The RACGP is of the view that a national rural generalist pathway (NRGP) could enhance and complement the current rural workforce, if the NRGP:
- recognises that rural GPs have a central role in the delivery of healthcare to the community they serve
- recognises that for many rural GPs Fellowship of the RACGP (FRACGP) is sufficient recognition of their competence to provide unsupervised, high-quality, patient-centred rural general practice care
- aligns a rural GP’s acquirement of an advanced skill set to the specific needs of their community
- considers the existing different jurisdictional primary healthcare and hospital-based delivery models, and acknowledges that rural general practice or rural generalism is not a one-size-fits-all solution
- agrees upon training endpoints and includes RACGP endpoints such as FRACGP and FRACGP-Fellowship in Advanced Rural General Practice (FARGP), as well as Fellowship of the Australian College of Rural and Remote Medicine (FACRRM). If the endpoint of the NRGP is vocational recognition as a GP, there must be adequate, supported and valued general practice exposure in training.

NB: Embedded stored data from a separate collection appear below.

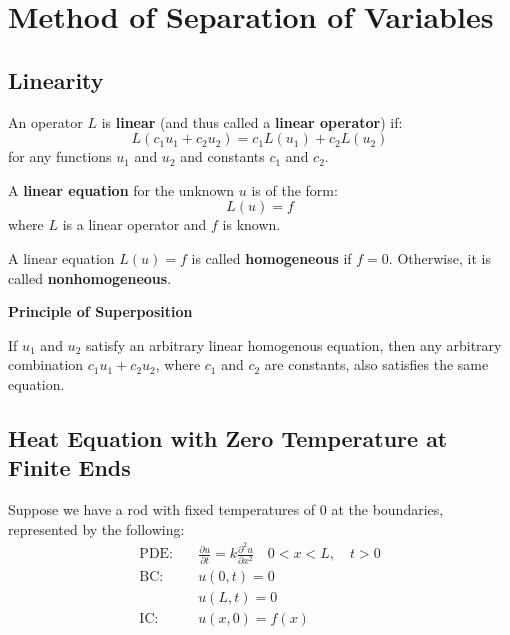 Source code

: \documentclass{article}
\begin{document}
\section{Method of Separation of Variables}
 
\subsection{Linearity}
\begin{definition}
    An operator \(L\) is \textbf{linear} (and thus called a \textbf{linear operator}) if:
    \[
        L(c_1u_1+c_2u_2)=c_1L(u_1)+c_2L(u_2)
    \]
    for any functions \(u_1\) and \(u_2\) and constants \(c_1\) and \(c_2\).    
\end{definition}

\begin{definition}
    A \textbf{linear equation} for the unknown \(u\) is of the form:
    \[
        L(u)=f
    \]
    where \(L\) is a linear operator and \(f\) is known.
\end{definition}

\begin{definition}
    A linear equation \(L(u)=f\) is called \textbf{homogeneous} if \(f=0\). Otherwise, it is called \textbf{nonhomogeneous}.
\end{definition}

\begin{theorem}{\textbf{Principle of Superposition}}
    $ $
    
    If \(u_1\) and \(u_2\) satisfy an arbitrary linear homogenous equation, then any arbitrary combination \(c_1u_1+c_2u_2\), where \(c_1\) and \(c_2\) are constants, also 
    satisfies the same equation.     
\end{theorem}

\subsection{Heat Equation with Zero Temperature at Finite Ends}

Suppose we have a rod with fixed temperatures of \(0\) at the boundaries, represented by the following:
\[
    \begin{aligned}
        \text{PDE:} \quad & \frac{\partial u}{\partial t}=k\frac{\partial ^2 u}{\partial x^2} \quad 0<x<L, \quad t> 0 \\
        \text{BC:} \quad & u(0,t)=0 \\
        & u(L,t) = 0 \\
        \text{IC:} \quad & u(x,0)=f(x)
    \end{aligned}
\]
\end{document}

Training must not be only hospital-based
- allows for flexible entry, exit and re-entry points for trainees, and awards all training positions and placements competitively and equitably
- ensures access to training for all general practice registrars who wish to pursue an advanced skill in preparation for rural and remote practice, regardless of their college of preference
- makes training positions available for experienced GPs, and addresses skills maintenance, indemnity and locum support for experienced GPs
- ensures placements are available across the primary and secondary sectors, and across the clinic, hospital and outreach settings.
Doctors in the AGPT program, including those working under state-based rural generalism/rural generalist workforce programs and arrangements, develop their skills and competence to a general practice endpoint. The vocational and professional recognition achieved at the completion of training is that of a specialist GP. These doctors, working in rural and remote communities, in diverse settings and under a variety of remuneration models, are specialist rural GPs.
An NRGP must acknowledge the contribution that quality general practice makes to the healthcare system and its essential and enduring role in supporting rural communities. Any training under an NRGP needs to be transferable across Australia in order to ensure a mobile, community-responsive and multiskilled workforce. The training must include primary care skills as well as advanced procedural and non-procedural skills. Remuneration packages reflecting primary, tertiary and combined practice settings are required for general practice registrars and their supervisors, along with robust support services.
The RACGP will engage in and support the development of an NRGP that equips GPs with a full range of competencies enabling them to deliver patient care closer to home in primary and secondary care contexts.